▸ **To do**
Verbatim copy, images omitted: return the full listing.
** Opening Dataset block **
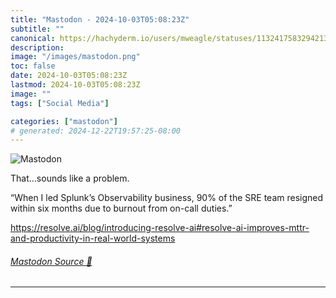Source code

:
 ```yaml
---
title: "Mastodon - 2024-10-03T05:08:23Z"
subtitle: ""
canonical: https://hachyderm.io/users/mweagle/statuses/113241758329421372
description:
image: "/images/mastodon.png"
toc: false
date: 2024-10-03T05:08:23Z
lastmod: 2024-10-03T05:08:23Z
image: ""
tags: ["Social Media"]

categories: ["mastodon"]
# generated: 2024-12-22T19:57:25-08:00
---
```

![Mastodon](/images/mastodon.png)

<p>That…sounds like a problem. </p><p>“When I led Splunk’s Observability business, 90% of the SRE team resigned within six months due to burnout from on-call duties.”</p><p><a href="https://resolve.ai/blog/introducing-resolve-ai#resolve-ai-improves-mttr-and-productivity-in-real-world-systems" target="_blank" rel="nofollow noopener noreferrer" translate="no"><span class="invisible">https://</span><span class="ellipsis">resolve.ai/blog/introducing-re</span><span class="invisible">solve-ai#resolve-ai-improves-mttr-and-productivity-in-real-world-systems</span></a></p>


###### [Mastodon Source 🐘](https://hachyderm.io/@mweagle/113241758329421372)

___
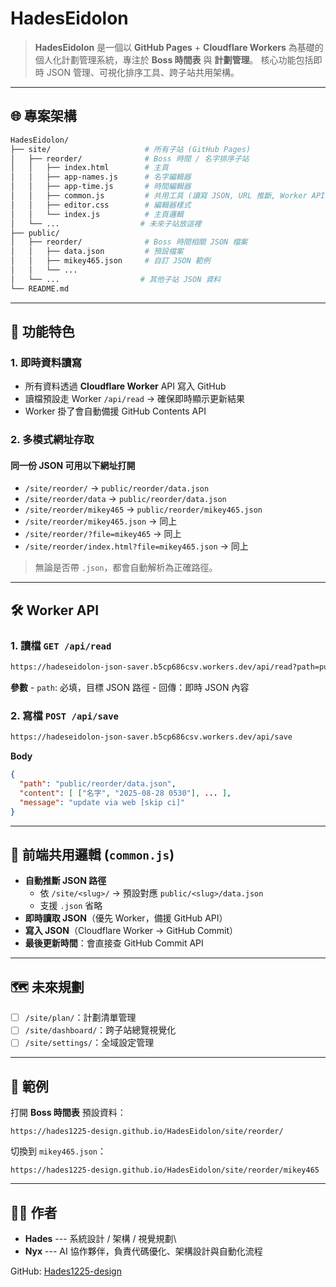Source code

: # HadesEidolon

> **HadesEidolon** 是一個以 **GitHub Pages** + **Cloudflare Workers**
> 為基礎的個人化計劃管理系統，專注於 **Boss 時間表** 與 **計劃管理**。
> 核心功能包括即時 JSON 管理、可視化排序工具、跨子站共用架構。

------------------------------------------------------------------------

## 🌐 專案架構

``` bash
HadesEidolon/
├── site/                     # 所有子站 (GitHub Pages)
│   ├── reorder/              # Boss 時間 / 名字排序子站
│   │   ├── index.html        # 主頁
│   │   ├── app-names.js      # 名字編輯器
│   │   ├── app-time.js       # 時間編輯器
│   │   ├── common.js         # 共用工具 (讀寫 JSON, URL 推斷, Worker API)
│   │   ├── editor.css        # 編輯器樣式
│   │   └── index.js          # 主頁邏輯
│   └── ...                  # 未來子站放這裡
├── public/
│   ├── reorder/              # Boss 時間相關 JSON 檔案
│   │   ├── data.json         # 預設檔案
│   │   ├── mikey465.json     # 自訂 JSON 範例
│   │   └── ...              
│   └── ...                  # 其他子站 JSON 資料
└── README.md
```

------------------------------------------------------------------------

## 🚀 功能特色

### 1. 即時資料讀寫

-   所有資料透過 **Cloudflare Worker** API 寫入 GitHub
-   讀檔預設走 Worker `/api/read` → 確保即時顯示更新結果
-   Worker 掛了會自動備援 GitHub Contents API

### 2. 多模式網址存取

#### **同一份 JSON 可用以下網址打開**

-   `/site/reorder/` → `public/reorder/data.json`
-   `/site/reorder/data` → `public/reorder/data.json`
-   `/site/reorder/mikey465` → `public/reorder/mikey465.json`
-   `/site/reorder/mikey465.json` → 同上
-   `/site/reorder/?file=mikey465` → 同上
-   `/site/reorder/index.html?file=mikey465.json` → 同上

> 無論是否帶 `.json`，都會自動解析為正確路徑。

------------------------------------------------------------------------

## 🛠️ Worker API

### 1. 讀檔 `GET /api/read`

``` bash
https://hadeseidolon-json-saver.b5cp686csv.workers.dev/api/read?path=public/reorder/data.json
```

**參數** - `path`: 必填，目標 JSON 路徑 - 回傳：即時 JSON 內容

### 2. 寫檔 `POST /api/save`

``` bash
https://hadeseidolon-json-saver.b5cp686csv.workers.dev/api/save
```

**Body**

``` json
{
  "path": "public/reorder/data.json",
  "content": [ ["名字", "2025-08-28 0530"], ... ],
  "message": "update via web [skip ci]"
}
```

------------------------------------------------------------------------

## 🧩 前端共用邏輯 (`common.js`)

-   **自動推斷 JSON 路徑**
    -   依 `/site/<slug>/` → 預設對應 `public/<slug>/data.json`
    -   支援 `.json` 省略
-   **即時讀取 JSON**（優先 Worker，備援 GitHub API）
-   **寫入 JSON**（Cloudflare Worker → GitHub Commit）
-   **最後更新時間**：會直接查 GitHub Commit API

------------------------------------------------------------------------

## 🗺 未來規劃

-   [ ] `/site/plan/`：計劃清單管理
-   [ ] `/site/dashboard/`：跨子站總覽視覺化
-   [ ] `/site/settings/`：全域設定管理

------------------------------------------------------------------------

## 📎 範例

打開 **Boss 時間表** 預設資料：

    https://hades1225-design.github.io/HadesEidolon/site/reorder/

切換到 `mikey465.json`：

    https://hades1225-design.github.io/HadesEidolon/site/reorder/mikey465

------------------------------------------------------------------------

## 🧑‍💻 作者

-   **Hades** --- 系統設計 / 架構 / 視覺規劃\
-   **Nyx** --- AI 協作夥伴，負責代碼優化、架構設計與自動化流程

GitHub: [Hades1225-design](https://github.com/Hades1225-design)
** Closing Dataset block **
▸ **The answer**
Source code

:
 ```yaml
---
title: "Mastodon - 2024-10-03T05:08:23Z"
subtitle: ""
canonical: https://hachyderm.io/users/mweagle/statuses/113241758329421372
description:
image: "/images/mastodon.png"
toc: false
date: 2024-10-03T05:08:23Z
lastmod: 2024-10-03T05:08:23Z
image: ""
tags: ["Social Media"]

categories: ["mastodon"]
# generated: 2024-12-22T19:57:25-08:00
---
```

![Mastodon](/images/mastodon.png)

<p>That…sounds like a problem. </p><p>“When I led Splunk’s Observability business, 90% of the SRE team resigned within six months due to burnout from on-call duties.”</p><p><a href="https://resolve.ai/blog/introducing-resolve-ai#resolve-ai-improves-mttr-and-productivity-in-real-world-systems" target="_blank" rel="nofollow noopener noreferrer" translate="no"><span class="invisible">https://</span><span class="ellipsis">resolve.ai/blog/introducing-re</span><span class="invisible">solve-ai#resolve-ai-improves-mttr-and-productivity-in-real-world-systems</span></a></p>


###### [Mastodon Source 🐘](https://hachyderm.io/@mweagle/113241758329421372)

___
Source code

: # HadesEidolon

> **HadesEidolon** 是一個以 **GitHub Pages** + **Cloudflare Workers**
> 為基礎的個人化計劃管理系統，專注於 **Boss 時間表** 與 **計劃管理**。
> 核心功能包括即時 JSON 管理、可視化排序工具、跨子站共用架構。

------------------------------------------------------------------------

## 🌐 專案架構

``` bash
HadesEidolon/
├── site/                     # 所有子站 (GitHub Pages)
│   ├── reorder/              # Boss 時間 / 名字排序子站
│   │   ├── index.html        # 主頁
│   │   ├── app-names.js      # 名字編輯器
│   │   ├── app-time.js       # 時間編輯器
│   │   ├── common.js         # 共用工具 (讀寫 JSON, URL 推斷, Worker API)
│   │   ├── editor.css        # 編輯器樣式
│   │   └── index.js          # 主頁邏輯
│   └── ...                  # 未來子站放這裡
├── public/
│   ├── reorder/              # Boss 時間相關 JSON 檔案
│   │   ├── data.json         # 預設檔案
│   │   ├── mikey465.json     # 自訂 JSON 範例
│   │   └── ...              
│   └── ...                  # 其他子站 JSON 資料
└── README.md
```

------------------------------------------------------------------------

## 🚀 功能特色

### 1. 即時資料讀寫

-   所有資料透過 **Cloudflare Worker** API 寫入 GitHub
-   讀檔預設走 Worker `/api/read` → 確保即時顯示更新結果
-   Worker 掛了會自動備援 GitHub Contents API

### 2. 多模式網址存取

#### **同一份 JSON 可用以下網址打開**

-   `/site/reorder/` → `public/reorder/data.json`
-   `/site/reorder/data` → `public/reorder/data.json`
-   `/site/reorder/mikey465` → `public/reorder/mikey465.json`
-   `/site/reorder/mikey465.json` → 同上
-   `/site/reorder/?file=mikey465` → 同上
-   `/site/reorder/index.html?file=mikey465.json` → 同上

> 無論是否帶 `.json`，都會自動解析為正確路徑。

------------------------------------------------------------------------

## 🛠️ Worker API

### 1. 讀檔 `GET /api/read`

``` bash
https://hadeseidolon-json-saver.b5cp686csv.workers.dev/api/read?path=public/reorder/data.json
```

**參數** - `path`: 必填，目標 JSON 路徑 - 回傳：即時 JSON 內容

### 2. 寫檔 `POST /api/save`

``` bash
https://hadeseidolon-json-saver.b5cp686csv.workers.dev/api/save
```

**Body**

``` json
{
  "path": "public/reorder/data.json",
  "content": [ ["名字", "2025-08-28 0530"], ... ],
  "message": "update via web [skip ci]"
}
```

------------------------------------------------------------------------

## 🧩 前端共用邏輯 (`common.js`)

-   **自動推斷 JSON 路徑**
    -   依 `/site/<slug>/` → 預設對應 `public/<slug>/data.json`
    -   支援 `.json` 省略
-   **即時讀取 JSON**（優先 Worker，備援 GitHub API）
-   **寫入 JSON**（Cloudflare Worker → GitHub Commit）
-   **最後更新時間**：會直接查 GitHub Commit API

------------------------------------------------------------------------

## 🗺 未來規劃

-   [ ] `/site/plan/`：計劃清單管理
-   [ ] `/site/dashboard/`：跨子站總覽視覺化
-   [ ] `/site/settings/`：全域設定管理

------------------------------------------------------------------------

## 📎 範例

打開 **Boss 時間表** 預設資料：

    https://hades1225-design.github.io/HadesEidolon/site/reorder/

切換到 `mikey465.json`：

    https://hades1225-design.github.io/HadesEidolon/site/reorder/mikey465

------------------------------------------------------------------------

## 🧑‍💻 作者

-   **Hades** --- 系統設計 / 架構 / 視覺規劃\
-   **Nyx** --- AI 協作夥伴，負責代碼優化、架構設計與自動化流程

GitHub: [Hades1225-design](https://github.com/Hades1225-design)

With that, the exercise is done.